I think it might be some kind of connection cleanup issue if graphite metrics server is unavailable. I'll try removing graphite monitoring to see will it make a change.

I've put another message with log details but it's waiting on mod approval.
 
So the issue seems to be graphite server not being reachable.
I've switched the graphite server to TCP and let it run and it worked fine.
After I turned off the server, after some time, proxmox UI got greyed out.
After I removed the graphite server from Datacenter / Metric server, the UI got alive again.
 
  • Like
Reactions: shrdlicka
Nekome, dejame decirte que tu hilo me sirvio bastante, estaba mirando el metric server en la semana y veo que despues empezo uno de mis nodos a presentar problemas, despues de un fin de semana reiniciando pvestatd de forma manual y muchas veces las VM, con tu hilo pude encontrar e identificar que era el metric server que no podia comunicarse con su host, PVE creo que un metric server no deberia de crearnos semejante problema, es algo a resolver por parte de proxmox, pero no me enojo, igual no le cambio por nada jaja
 
Are there any plans to fix this bug?

Im having the same problem when one of my Backup-NAS is offline.

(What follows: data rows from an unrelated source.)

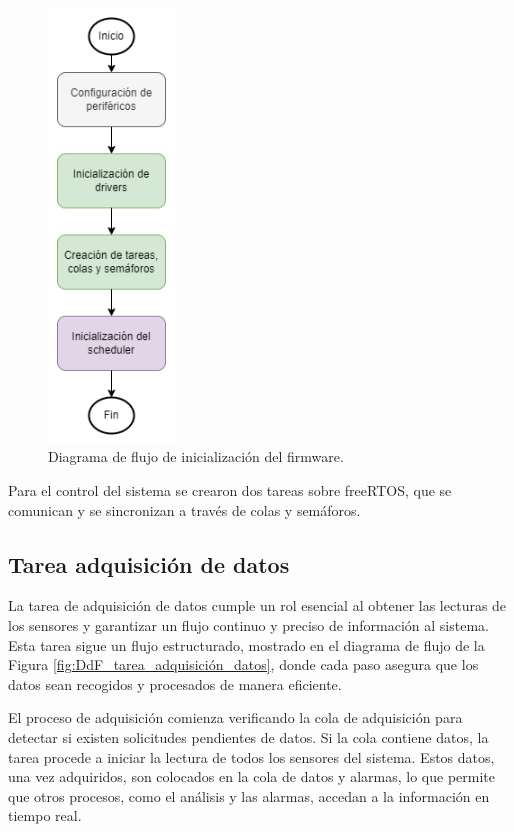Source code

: \vspace{1cm}
\begin{figure}[htbp]
	\centering
	\includegraphics[width=0.3\textwidth, height=0.5\textheight]{./Figures/DdF_firmware.png}
	\caption{Diagrama de flujo de inicialización del firmware.}
	\label{fig:DdF_firmware}
\end{figure}
\vspace{1cm}

Para el control del sistema se crearon dos tareas sobre freeRTOS, que se comunican
y se sincronizan a través de colas y semáforos.

\subsection{Tarea adquisición de datos}

La tarea de adquisición de datos cumple un rol esencial al obtener las lecturas de los sensores y garantizar un flujo continuo y preciso de información al sistema. Esta tarea sigue un flujo estructurado, mostrado en el diagrama de flujo de la Figura \ref{fig:DdF_tarea_adquisición_datos}, donde cada paso asegura que los datos sean recogidos y procesados de manera eficiente.

El proceso de adquisición comienza verificando la cola de adquisición para detectar si existen solicitudes pendientes de datos. Si la cola contiene datos, la tarea procede a iniciar la lectura de todos los sensores del sistema. Estos datos, una vez adquiridos, son colocados en la cola de datos y alarmas, lo que permite que otros procesos, como el análisis y las alarmas, accedan a la información en tiempo real.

Which is a normal case, because this NAS is only for weekly backups, and not intended to run all the time. It has an auto-shutdown and auto-wakeup powerplan for once in a week.

Since we migrated from Vmware to Proxmox, this NAS needs to run all the time, even if its not in use. Just because of this problem.
Which is annying. - It eats plenty of electricity.